• _Dataset_
───
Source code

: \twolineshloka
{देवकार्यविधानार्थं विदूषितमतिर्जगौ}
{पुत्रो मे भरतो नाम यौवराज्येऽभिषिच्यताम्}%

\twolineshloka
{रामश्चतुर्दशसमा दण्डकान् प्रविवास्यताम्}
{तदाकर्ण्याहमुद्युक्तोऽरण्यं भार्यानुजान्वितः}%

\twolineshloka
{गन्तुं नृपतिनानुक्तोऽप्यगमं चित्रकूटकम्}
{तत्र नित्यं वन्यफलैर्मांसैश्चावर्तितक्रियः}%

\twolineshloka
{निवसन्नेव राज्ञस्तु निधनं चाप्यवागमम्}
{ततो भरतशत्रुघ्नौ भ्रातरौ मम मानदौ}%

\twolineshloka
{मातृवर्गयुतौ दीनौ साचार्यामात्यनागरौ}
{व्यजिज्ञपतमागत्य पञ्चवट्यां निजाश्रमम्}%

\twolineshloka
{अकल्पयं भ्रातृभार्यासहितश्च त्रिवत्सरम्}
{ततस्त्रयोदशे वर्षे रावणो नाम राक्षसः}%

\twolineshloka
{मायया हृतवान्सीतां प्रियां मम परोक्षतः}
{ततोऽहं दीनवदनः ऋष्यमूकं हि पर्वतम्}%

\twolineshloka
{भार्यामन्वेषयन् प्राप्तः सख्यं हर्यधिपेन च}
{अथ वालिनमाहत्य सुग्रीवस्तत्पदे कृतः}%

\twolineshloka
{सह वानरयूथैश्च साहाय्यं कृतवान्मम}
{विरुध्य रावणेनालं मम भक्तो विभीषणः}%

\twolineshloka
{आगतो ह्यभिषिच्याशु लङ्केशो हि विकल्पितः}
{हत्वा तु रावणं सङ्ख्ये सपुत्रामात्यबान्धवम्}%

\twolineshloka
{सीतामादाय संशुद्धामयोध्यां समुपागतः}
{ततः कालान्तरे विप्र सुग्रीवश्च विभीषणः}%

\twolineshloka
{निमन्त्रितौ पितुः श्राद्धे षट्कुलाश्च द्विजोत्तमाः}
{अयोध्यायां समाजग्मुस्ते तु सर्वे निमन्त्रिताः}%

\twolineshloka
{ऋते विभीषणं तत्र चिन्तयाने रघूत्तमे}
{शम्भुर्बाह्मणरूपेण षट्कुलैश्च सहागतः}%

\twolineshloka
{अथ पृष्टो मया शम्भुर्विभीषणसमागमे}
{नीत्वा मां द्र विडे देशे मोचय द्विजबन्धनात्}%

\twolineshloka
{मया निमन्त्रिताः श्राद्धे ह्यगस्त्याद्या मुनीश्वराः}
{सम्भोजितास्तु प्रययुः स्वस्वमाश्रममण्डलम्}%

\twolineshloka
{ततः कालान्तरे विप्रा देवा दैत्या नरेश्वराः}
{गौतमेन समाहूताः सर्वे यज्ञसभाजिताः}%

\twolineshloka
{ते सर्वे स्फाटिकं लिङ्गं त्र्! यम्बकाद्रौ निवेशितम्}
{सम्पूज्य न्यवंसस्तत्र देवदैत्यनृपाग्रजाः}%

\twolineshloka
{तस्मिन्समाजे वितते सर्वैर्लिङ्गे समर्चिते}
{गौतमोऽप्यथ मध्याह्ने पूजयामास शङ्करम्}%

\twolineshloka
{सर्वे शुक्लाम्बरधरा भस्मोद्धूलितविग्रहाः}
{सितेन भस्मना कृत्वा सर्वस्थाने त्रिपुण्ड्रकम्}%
───
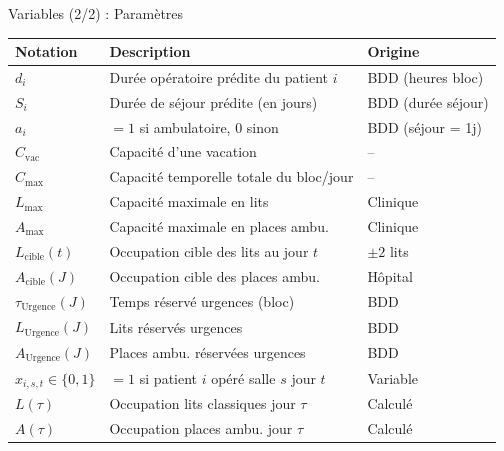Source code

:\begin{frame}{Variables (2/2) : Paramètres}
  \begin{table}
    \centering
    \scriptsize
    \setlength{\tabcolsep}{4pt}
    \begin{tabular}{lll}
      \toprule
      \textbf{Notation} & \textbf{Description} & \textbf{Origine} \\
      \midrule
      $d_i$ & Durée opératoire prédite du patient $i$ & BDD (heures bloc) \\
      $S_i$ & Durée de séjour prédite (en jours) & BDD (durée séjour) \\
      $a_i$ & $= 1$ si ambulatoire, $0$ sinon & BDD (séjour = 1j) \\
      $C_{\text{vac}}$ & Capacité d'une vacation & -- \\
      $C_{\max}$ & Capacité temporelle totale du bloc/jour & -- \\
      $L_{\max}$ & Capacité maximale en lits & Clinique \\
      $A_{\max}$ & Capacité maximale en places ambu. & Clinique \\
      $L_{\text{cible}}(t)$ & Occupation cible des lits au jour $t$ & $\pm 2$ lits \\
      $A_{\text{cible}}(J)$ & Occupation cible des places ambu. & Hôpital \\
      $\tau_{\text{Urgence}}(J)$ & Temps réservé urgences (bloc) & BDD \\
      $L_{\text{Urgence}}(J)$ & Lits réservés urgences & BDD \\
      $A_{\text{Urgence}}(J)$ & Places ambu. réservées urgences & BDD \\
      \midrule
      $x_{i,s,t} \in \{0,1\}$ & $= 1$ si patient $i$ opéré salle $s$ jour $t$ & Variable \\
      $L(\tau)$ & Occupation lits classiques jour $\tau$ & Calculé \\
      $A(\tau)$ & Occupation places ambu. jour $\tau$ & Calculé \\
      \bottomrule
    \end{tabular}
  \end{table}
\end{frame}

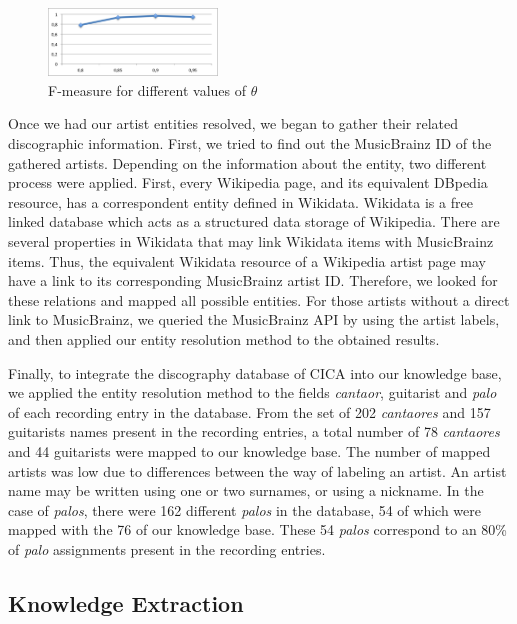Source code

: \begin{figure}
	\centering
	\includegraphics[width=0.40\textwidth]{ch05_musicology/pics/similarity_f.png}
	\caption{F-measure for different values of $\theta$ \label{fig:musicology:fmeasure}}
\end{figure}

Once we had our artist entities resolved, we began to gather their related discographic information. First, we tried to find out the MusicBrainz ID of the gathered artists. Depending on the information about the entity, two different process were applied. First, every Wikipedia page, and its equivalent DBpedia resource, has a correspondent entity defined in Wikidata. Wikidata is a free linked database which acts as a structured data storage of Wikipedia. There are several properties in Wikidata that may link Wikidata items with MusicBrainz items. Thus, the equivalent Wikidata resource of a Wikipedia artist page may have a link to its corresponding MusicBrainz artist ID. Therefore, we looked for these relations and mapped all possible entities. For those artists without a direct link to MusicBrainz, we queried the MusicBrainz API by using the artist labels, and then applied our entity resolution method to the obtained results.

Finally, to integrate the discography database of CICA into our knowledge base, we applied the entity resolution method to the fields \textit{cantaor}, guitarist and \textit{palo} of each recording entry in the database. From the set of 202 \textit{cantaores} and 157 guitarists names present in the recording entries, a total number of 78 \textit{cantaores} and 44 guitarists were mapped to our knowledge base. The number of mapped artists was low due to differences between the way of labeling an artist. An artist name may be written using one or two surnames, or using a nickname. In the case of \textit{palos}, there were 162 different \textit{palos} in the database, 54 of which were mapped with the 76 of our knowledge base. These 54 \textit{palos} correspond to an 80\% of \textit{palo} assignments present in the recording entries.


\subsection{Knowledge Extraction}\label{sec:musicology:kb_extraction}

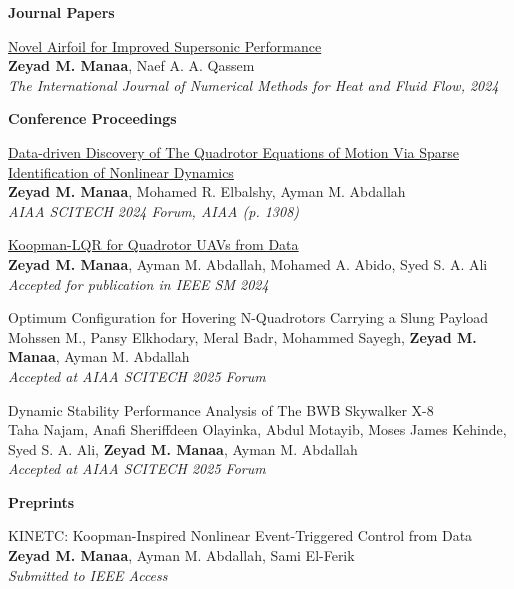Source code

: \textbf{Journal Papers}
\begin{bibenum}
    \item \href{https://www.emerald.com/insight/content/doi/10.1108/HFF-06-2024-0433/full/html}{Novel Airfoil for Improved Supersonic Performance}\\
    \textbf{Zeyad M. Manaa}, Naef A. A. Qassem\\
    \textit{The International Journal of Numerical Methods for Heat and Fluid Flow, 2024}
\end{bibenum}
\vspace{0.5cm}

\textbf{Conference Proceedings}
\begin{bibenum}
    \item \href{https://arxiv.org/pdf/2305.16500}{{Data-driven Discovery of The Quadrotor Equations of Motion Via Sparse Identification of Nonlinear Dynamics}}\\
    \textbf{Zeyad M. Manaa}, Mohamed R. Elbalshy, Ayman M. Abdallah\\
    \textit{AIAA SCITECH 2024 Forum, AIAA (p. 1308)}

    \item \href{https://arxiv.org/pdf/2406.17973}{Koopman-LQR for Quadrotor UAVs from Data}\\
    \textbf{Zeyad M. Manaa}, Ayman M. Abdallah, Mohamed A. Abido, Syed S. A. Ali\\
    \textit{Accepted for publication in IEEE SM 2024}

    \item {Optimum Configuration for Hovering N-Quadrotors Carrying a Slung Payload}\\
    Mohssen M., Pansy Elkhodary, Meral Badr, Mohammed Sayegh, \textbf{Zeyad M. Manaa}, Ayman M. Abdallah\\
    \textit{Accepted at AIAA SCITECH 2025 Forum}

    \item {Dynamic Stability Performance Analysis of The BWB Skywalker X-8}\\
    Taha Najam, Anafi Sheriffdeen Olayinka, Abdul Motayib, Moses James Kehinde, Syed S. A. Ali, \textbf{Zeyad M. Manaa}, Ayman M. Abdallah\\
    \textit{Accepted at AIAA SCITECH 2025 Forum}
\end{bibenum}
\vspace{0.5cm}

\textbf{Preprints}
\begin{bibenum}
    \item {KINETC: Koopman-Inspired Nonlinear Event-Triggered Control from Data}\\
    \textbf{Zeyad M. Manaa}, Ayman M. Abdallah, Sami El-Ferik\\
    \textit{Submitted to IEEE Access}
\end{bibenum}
───
• _Assignment_
Please go through each line of the data and count those that contain the string "https"; give that number alone.

• _Task answer_
3